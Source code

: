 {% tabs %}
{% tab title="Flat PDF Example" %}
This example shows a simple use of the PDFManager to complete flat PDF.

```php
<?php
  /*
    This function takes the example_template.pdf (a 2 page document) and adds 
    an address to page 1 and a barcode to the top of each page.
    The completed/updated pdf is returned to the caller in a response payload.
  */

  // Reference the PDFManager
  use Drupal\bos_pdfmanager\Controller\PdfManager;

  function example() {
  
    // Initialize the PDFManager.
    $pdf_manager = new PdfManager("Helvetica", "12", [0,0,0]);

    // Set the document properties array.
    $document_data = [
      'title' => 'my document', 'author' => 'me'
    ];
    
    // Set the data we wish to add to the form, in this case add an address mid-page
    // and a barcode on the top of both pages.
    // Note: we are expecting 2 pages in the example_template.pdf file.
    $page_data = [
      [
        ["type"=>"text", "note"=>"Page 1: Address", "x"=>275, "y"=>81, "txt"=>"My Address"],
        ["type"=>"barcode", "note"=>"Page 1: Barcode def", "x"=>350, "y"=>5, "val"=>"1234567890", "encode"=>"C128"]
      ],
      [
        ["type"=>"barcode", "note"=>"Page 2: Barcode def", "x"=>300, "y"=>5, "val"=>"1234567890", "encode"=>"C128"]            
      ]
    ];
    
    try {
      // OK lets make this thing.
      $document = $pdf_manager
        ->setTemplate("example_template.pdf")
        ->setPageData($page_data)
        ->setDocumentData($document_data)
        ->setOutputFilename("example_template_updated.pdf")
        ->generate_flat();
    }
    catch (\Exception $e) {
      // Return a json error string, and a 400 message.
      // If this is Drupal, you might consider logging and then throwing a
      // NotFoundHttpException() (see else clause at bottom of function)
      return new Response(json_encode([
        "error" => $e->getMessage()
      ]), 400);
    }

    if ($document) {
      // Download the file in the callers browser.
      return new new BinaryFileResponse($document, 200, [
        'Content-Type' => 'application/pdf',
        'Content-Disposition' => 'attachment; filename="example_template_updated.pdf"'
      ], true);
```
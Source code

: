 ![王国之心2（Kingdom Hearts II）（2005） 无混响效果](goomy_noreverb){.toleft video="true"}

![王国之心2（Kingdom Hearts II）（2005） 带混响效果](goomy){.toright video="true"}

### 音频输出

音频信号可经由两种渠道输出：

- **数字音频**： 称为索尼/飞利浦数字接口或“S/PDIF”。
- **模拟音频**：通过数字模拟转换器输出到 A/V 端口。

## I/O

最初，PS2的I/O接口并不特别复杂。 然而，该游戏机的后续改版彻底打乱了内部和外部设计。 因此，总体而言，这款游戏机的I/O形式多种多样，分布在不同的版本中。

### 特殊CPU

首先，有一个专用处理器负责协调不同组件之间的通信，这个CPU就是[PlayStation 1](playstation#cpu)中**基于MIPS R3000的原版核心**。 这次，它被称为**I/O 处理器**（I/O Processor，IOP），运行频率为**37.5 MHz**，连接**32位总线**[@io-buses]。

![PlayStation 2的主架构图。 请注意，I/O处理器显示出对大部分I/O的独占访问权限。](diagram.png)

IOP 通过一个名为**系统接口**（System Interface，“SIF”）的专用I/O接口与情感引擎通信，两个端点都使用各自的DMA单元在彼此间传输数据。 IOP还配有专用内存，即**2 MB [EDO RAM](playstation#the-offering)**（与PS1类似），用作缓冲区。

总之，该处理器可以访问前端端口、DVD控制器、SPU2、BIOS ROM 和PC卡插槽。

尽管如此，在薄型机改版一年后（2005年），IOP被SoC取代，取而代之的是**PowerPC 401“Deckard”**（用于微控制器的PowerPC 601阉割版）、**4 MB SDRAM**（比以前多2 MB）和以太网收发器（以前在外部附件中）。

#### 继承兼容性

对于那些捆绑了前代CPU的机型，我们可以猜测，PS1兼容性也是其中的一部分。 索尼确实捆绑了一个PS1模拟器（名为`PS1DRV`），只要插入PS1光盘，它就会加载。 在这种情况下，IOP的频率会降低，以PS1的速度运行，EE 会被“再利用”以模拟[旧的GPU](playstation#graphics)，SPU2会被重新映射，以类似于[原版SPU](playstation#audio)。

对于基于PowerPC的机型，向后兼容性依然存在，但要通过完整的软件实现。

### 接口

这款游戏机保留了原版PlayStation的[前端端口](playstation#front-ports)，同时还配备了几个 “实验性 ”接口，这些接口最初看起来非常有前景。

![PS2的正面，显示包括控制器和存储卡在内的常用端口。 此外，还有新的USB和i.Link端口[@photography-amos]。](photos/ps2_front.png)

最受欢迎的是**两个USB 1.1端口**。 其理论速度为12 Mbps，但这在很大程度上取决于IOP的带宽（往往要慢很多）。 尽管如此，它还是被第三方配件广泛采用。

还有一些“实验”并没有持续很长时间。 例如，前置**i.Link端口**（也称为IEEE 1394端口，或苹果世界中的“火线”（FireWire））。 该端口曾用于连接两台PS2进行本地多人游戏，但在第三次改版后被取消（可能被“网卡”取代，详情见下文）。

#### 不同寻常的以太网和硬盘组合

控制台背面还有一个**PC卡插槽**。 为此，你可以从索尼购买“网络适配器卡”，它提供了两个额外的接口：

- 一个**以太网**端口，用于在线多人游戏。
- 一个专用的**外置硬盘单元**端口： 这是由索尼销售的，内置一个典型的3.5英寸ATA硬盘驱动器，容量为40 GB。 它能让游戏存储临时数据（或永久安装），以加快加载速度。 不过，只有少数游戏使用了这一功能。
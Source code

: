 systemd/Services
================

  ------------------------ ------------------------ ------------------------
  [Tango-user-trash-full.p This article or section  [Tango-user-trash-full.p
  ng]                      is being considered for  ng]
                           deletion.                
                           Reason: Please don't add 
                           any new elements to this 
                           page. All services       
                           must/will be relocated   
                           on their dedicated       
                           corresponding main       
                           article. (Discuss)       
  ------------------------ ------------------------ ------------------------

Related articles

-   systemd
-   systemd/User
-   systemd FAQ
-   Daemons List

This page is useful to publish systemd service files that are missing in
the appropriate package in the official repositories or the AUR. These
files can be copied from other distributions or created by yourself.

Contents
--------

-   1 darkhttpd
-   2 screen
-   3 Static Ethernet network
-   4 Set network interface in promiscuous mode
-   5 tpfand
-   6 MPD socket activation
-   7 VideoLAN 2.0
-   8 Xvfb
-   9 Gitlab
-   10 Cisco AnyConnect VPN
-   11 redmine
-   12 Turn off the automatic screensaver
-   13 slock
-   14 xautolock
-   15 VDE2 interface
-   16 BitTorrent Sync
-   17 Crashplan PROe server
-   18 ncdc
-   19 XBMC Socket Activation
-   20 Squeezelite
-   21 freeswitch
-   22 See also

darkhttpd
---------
***
After the last line of the data, restate all the entries verbatim.

### Final answer
Source code

: {% tabs %}
{% tab title="Flat PDF Example" %}
This example shows a simple use of the PDFManager to complete flat PDF.

```php
<?php
  /*
    This function takes the example_template.pdf (a 2 page document) and adds 
    an address to page 1 and a barcode to the top of each page.
    The completed/updated pdf is returned to the caller in a response payload.
  */

  // Reference the PDFManager
  use Drupal\bos_pdfmanager\Controller\PdfManager;

  function example() {
  
    // Initialize the PDFManager.
    $pdf_manager = new PdfManager("Helvetica", "12", [0,0,0]);

    // Set the document properties array.
    $document_data = [
      'title' => 'my document', 'author' => 'me'
    ];
    
    // Set the data we wish to add to the form, in this case add an address mid-page
    // and a barcode on the top of both pages.
    // Note: we are expecting 2 pages in the example_template.pdf file.
    $page_data = [
      [
        ["type"=>"text", "note"=>"Page 1: Address", "x"=>275, "y"=>81, "txt"=>"My Address"],
        ["type"=>"barcode", "note"=>"Page 1: Barcode def", "x"=>350, "y"=>5, "val"=>"1234567890", "encode"=>"C128"]
      ],
      [
        ["type"=>"barcode", "note"=>"Page 2: Barcode def", "x"=>300, "y"=>5, "val"=>"1234567890", "encode"=>"C128"]            
      ]
    ];
    
    try {
      // OK lets make this thing.
      $document = $pdf_manager
        ->setTemplate("example_template.pdf")
        ->setPageData($page_data)
        ->setDocumentData($document_data)
        ->setOutputFilename("example_template_updated.pdf")
        ->generate_flat();
    }
    catch (\Exception $e) {
      // Return a json error string, and a 400 message.
      // If this is Drupal, you might consider logging and then throwing a
      // NotFoundHttpException() (see else clause at bottom of function)
      return new Response(json_encode([
        "error" => $e->getMessage()
      ]), 400);
    }

    if ($document) {
      // Download the file in the callers browser.
      return new new BinaryFileResponse($document, 200, [
        'Content-Type' => 'application/pdf',
        'Content-Disposition' => 'attachment; filename="example_template_updated.pdf"'
      ], true);
```
Source code

: ![王国之心2（Kingdom Hearts II）（2005） 无混响效果](goomy_noreverb){.toleft video="true"}

![王国之心2（Kingdom Hearts II）（2005） 带混响效果](goomy){.toright video="true"}

### 音频输出

音频信号可经由两种渠道输出：

- **数字音频**： 称为索尼/飞利浦数字接口或“S/PDIF”。
- **模拟音频**：通过数字模拟转换器输出到 A/V 端口。

## I/O

最初，PS2的I/O接口并不特别复杂。 然而，该游戏机的后续改版彻底打乱了内部和外部设计。 因此，总体而言，这款游戏机的I/O形式多种多样，分布在不同的版本中。

### 特殊CPU

首先，有一个专用处理器负责协调不同组件之间的通信，这个CPU就是[PlayStation 1](playstation#cpu)中**基于MIPS R3000的原版核心**。 这次，它被称为**I/O 处理器**（I/O Processor，IOP），运行频率为**37.5 MHz**，连接**32位总线**[@io-buses]。

![PlayStation 2的主架构图。 请注意，I/O处理器显示出对大部分I/O的独占访问权限。](diagram.png)

IOP 通过一个名为**系统接口**（System Interface，“SIF”）的专用I/O接口与情感引擎通信，两个端点都使用各自的DMA单元在彼此间传输数据。 IOP还配有专用内存，即**2 MB [EDO RAM](playstation#the-offering)**（与PS1类似），用作缓冲区。

总之，该处理器可以访问前端端口、DVD控制器、SPU2、BIOS ROM 和PC卡插槽。

尽管如此，在薄型机改版一年后（2005年），IOP被SoC取代，取而代之的是**PowerPC 401“Deckard”**（用于微控制器的PowerPC 601阉割版）、**4 MB SDRAM**（比以前多2 MB）和以太网收发器（以前在外部附件中）。

#### 继承兼容性

对于那些捆绑了前代CPU的机型，我们可以猜测，PS1兼容性也是其中的一部分。 索尼确实捆绑了一个PS1模拟器（名为`PS1DRV`），只要插入PS1光盘，它就会加载。 在这种情况下，IOP的频率会降低，以PS1的速度运行，EE 会被“再利用”以模拟[旧的GPU](playstation#graphics)，SPU2会被重新映射，以类似于[原版SPU](playstation#audio)。

对于基于PowerPC的机型，向后兼容性依然存在，但要通过完整的软件实现。

### 接口

这款游戏机保留了原版PlayStation的[前端端口](playstation#front-ports)，同时还配备了几个 “实验性 ”接口，这些接口最初看起来非常有前景。

![PS2的正面，显示包括控制器和存储卡在内的常用端口。 此外，还有新的USB和i.Link端口[@photography-amos]。](photos/ps2_front.png)

最受欢迎的是**两个USB 1.1端口**。 其理论速度为12 Mbps，但这在很大程度上取决于IOP的带宽（往往要慢很多）。 尽管如此，它还是被第三方配件广泛采用。

还有一些“实验”并没有持续很长时间。 例如，前置**i.Link端口**（也称为IEEE 1394端口，或苹果世界中的“火线”（FireWire））。 该端口曾用于连接两台PS2进行本地多人游戏，但在第三次改版后被取消（可能被“网卡”取代，详情见下文）。

#### 不同寻常的以太网和硬盘组合

控制台背面还有一个**PC卡插槽**。 为此，你可以从索尼购买“网络适配器卡”，它提供了两个额外的接口：

- 一个**以太网**端口，用于在线多人游戏。
- 一个专用的**外置硬盘单元**端口： 这是由索尼销售的，内置一个典型的3.5英寸ATA硬盘驱动器，容量为40 GB。 它能让游戏存储临时数据（或永久安装），以加快加载速度。 不过，只有少数游戏使用了这一功能。
Source code

: systemd/Services
================

  ------------------------ ------------------------ ------------------------
  [Tango-user-trash-full.p This article or section  [Tango-user-trash-full.p
  ng]                      is being considered for  ng]
                           deletion.                
                           Reason: Please don't add 
                           any new elements to this 
                           page. All services       
                           must/will be relocated   
                           on their dedicated       
                           corresponding main       
                           article. (Discuss)       
  ------------------------ ------------------------ ------------------------

Related articles

-   systemd
-   systemd/User
-   systemd FAQ
-   Daemons List

This page is useful to publish systemd service files that are missing in
the appropriate package in the official repositories or the AUR. These
files can be copied from other distributions or created by yourself.

Contents
--------

-   1 darkhttpd
-   2 screen
-   3 Static Ethernet network
-   4 Set network interface in promiscuous mode
-   5 tpfand
-   6 MPD socket activation
-   7 VideoLAN 2.0
-   8 Xvfb
-   9 Gitlab
-   10 Cisco AnyConnect VPN
-   11 redmine
-   12 Turn off the automatic screensaver
-   13 slock
-   14 xautolock
-   15 VDE2 interface
-   16 BitTorrent Sync
-   17 Crashplan PROe server
-   18 ncdc
-   19 XBMC Socket Activation
-   20 Squeezelite
-   21 freeswitch
-   22 See also

darkhttpd
---------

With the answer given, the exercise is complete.